Christian
Christian

Reputation: 904

Kotlin and realm: How to only insert nested RealmObjects when they do not exist?

I work with kotlin and the following dependencies:

id("io.realm.kotlin") version "1.7.0"

implementation("org.jetbrains.kotlinx:kotlinx-coroutines-core:1.6.4")
implementation("io.realm.kotlin:library-base:1.7.0")

General usecase:

I download multiple csv files, convert them to RealmObjects and then I try to save the list of RealmObjects. Of course, in this case it is possible that RealmObjects with the same PrimaryKey are saved multiple times: e.g. QuantityRealmObject is used in several RealmObjects within the parent (or root) object. I thought the UpdatePolicy.Modified which does not exist for Kotlin (?) would do exactly that.

As Jay described, Upserting is probably the way to go in this case, however I am not sure if

I try to save data RealmDB which works but I do have nested RealmObjects with @PrimaryKeys. Currently my code only works with setting the UpdatePolicy to ALL which probably leads to a lot of unnecessary updates (and possibly a bigger filesize?) but less actual data in the db than when working with EmbeddedRealmObjects.

EDIT:

My problem is that my Example objects have references to other RealmObjects with PrimaryKeys (e.g. QuantityRealmObject) or references to other RealmObjects which have also references to QuantityRealmObjects. With UpdatePolicy.ALL if have the luxury that I can just call copyToRealm(exampleObject) and all references are saved correctly. If there is a duplicate primary key for a "nested" quantity object reference, it just updates it with the same values, but the references are still ok. If I want to upsert like you suggest, which of course works, I would have to check lots of "nested" realm object references for each copyToRealm(exampleObject) call:

val exampleObject

//query if exampleObject.field1.quantityRealmObject already exists, if not create it, if yes set this field to the already managed instance
//query if exampleObject.quantityRealmObject already exists, if not create it, if yes set this field to the already managed instance
//query if exampleObject.field2.field3.quantityRealmObject already exists, if not create it, if yes set this field to the already managed instance

// ... do that for lots of references

realm.copyToRealm(exampleObject)

//vs. 

realm.copyToRealm(exampleObject, UpdatePolicy.ALL)

I like the idea with error handling, however I am not sure how I could set the correct references in the ExampleObject in an error case.

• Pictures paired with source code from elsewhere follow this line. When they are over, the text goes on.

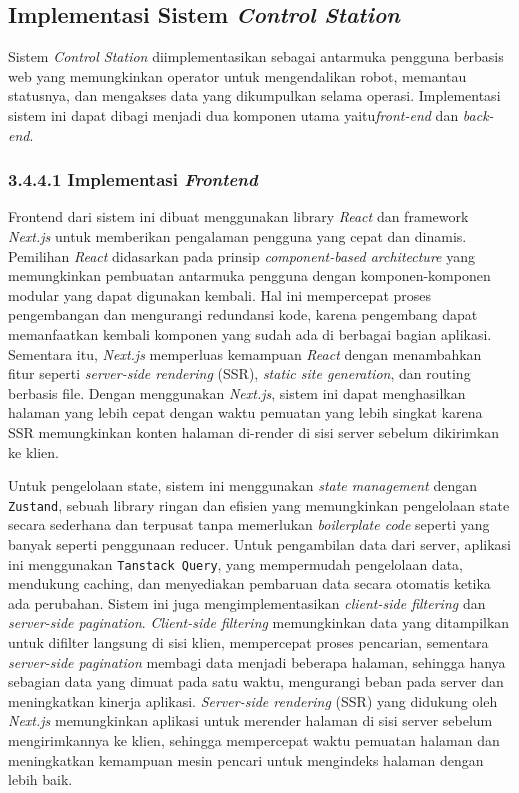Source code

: \subsection{Implementasi Sistem \emph{Control Station}}
Sistem \emph{Control Station} diimplementasikan sebagai antarmuka pengguna berbasis web yang memungkinkan operator untuk mengendalikan robot, memantau statusnya, dan mengakses data yang dikumpulkan selama operasi. Implementasi sistem ini dapat dibagi menjadi dua komponen utama yaitu\emph{front-end} dan \emph{back-end}.

\subsubsection{3.4.4.1 Implementasi \emph{Frontend}}
Frontend dari sistem ini dibuat menggunakan library \textit{React} dan framework \textit{Next.js} untuk memberikan pengalaman pengguna yang cepat dan dinamis. Pemilihan \textit{React} didasarkan pada prinsip \textit{component-based architecture} yang memungkinkan pembuatan antarmuka pengguna dengan komponen-komponen modular yang dapat digunakan kembali. Hal ini mempercepat proses pengembangan dan mengurangi redundansi kode, karena pengembang dapat memanfaatkan kembali komponen yang sudah ada di berbagai bagian aplikasi. Sementara itu, \textit{Next.js} memperluas kemampuan \textit{React} dengan menambahkan fitur seperti \textit{server-side rendering} (SSR), \textit{static site generation}, dan routing berbasis file. Dengan menggunakan \textit{Next.js}, sistem ini dapat menghasilkan halaman yang lebih cepat dengan waktu pemuatan yang lebih singkat karena SSR memungkinkan konten halaman di-render di sisi server sebelum dikirimkan ke klien.

Untuk pengelolaan state, sistem ini menggunakan \textit{state management} dengan \texttt{Zustand}, sebuah library ringan dan efisien yang memungkinkan pengelolaan state secara sederhana dan terpusat tanpa memerlukan \textit{boilerplate code} seperti yang banyak seperti penggunaan reducer. Untuk pengambilan data dari server, aplikasi ini menggunakan \texttt{Tanstack Query}, yang mempermudah pengelolaan data, mendukung caching, dan menyediakan pembaruan data secara otomatis ketika ada perubahan. Sistem ini juga mengimplementasikan \textit{client-side filtering} dan \textit{server-side pagination}. \textit{Client-side filtering} memungkinkan data yang ditampilkan untuk difilter langsung di sisi klien, mempercepat proses pencarian, sementara \textit{server-side pagination} membagi data menjadi beberapa halaman, sehingga hanya sebagian data yang dimuat pada satu waktu, mengurangi beban pada server dan meningkatkan kinerja aplikasi. \textit{Server-side rendering} (SSR) yang didukung oleh \textit{Next.js} memungkinkan aplikasi untuk merender halaman di sisi server sebelum mengirimkannya ke klien, sehingga mempercepat waktu pemuatan halaman dan meningkatkan kemampuan mesin pencari untuk mengindeks halaman dengan lebih baik.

fun createRealm(dbName: String, data: List<DataRealmObject>, schema: String) {
        val config = RealmConfiguration.Builder(setOf(
            // a few RealmObject classes
        )
            .compactOnLaunch()
            .build()

        val realm = Realm.open(config)

        realm.writeBlocking {
            
            data.forEach {
                this.copyToRealm(it, UpdatePolicy.ALL)
            }    
   
        }


        realm.close()
    }

When I do not set the UpdatePolicy to ALL, of course I get exceptions stating that an object with the PrimaryKey already exists. Is there a good solution to deal with this without setting the UpdatePolicy to ALL? Ideal would be something like: if an object with the given PrimaryKey does not exist, insert it, else use the already existing object.

I do suspect that the massive updates on already existing objects has a negative effect on the filesize of the realmDb.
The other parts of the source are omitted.